• **Your instructions**:
Print the records below verbatim.

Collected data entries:
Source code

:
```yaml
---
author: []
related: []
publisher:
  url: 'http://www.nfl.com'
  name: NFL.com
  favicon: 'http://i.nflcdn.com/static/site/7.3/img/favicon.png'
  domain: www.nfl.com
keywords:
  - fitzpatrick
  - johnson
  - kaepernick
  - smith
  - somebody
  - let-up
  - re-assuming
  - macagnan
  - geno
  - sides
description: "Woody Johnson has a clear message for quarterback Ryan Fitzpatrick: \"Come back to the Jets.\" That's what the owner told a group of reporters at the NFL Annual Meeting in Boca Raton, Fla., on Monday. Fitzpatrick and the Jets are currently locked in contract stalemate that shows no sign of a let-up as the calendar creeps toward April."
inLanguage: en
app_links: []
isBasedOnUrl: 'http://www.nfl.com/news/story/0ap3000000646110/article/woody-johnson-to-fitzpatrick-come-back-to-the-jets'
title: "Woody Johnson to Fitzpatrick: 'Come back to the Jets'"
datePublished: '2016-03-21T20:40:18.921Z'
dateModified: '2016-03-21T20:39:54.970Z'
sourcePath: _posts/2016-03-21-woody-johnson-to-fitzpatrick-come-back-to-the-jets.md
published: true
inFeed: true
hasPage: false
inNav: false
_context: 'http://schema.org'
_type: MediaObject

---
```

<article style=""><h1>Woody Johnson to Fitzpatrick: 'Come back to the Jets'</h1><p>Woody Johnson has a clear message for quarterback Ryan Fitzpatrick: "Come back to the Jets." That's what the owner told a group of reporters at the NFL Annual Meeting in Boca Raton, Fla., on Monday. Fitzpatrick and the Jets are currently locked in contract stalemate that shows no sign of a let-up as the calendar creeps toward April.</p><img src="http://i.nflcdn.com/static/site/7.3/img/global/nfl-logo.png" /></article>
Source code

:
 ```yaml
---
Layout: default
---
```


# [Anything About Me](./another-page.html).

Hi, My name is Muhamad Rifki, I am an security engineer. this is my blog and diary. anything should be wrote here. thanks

• **Reply to the task**:
Source code

:
```yaml
---
author: []
related: []
publisher:
  url: 'http://www.nfl.com'
  name: NFL.com
  favicon: 'http://i.nflcdn.com/static/site/7.3/img/favicon.png'
  domain: www.nfl.com
keywords:
  - fitzpatrick
  - johnson
  - kaepernick
  - smith
  - somebody
  - let-up
  - re-assuming
  - macagnan
  - geno
  - sides
description: "Woody Johnson has a clear message for quarterback Ryan Fitzpatrick: \"Come back to the Jets.\" That's what the owner told a group of reporters at the NFL Annual Meeting in Boca Raton, Fla., on Monday. Fitzpatrick and the Jets are currently locked in contract stalemate that shows no sign of a let-up as the calendar creeps toward April."
inLanguage: en
app_links: []
isBasedOnUrl: 'http://www.nfl.com/news/story/0ap3000000646110/article/woody-johnson-to-fitzpatrick-come-back-to-the-jets'
title: "Woody Johnson to Fitzpatrick: 'Come back to the Jets'"
datePublished: '2016-03-21T20:40:18.921Z'
dateModified: '2016-03-21T20:39:54.970Z'
sourcePath: _posts/2016-03-21-woody-johnson-to-fitzpatrick-come-back-to-the-jets.md
published: true
inFeed: true
hasPage: false
inNav: false
_context: 'http://schema.org'
_type: MediaObject

---
```

<article style=""><h1>Woody Johnson to Fitzpatrick: 'Come back to the Jets'</h1><p>Woody Johnson has a clear message for quarterback Ryan Fitzpatrick: "Come back to the Jets." That's what the owner told a group of reporters at the NFL Annual Meeting in Boca Raton, Fla., on Monday. Fitzpatrick and the Jets are currently locked in contract stalemate that shows no sign of a let-up as the calendar creeps toward April.</p><img src="http://i.nflcdn.com/static/site/7.3/img/global/nfl-logo.png" /></article>
Source code

:
 ```yaml
---
Layout: default
---
```


# [Anything About Me](./another-page.html).

Hi, My name is Muhamad Rifki, I am an security engineer. this is my blog and diary. anything should be wrote here. thanks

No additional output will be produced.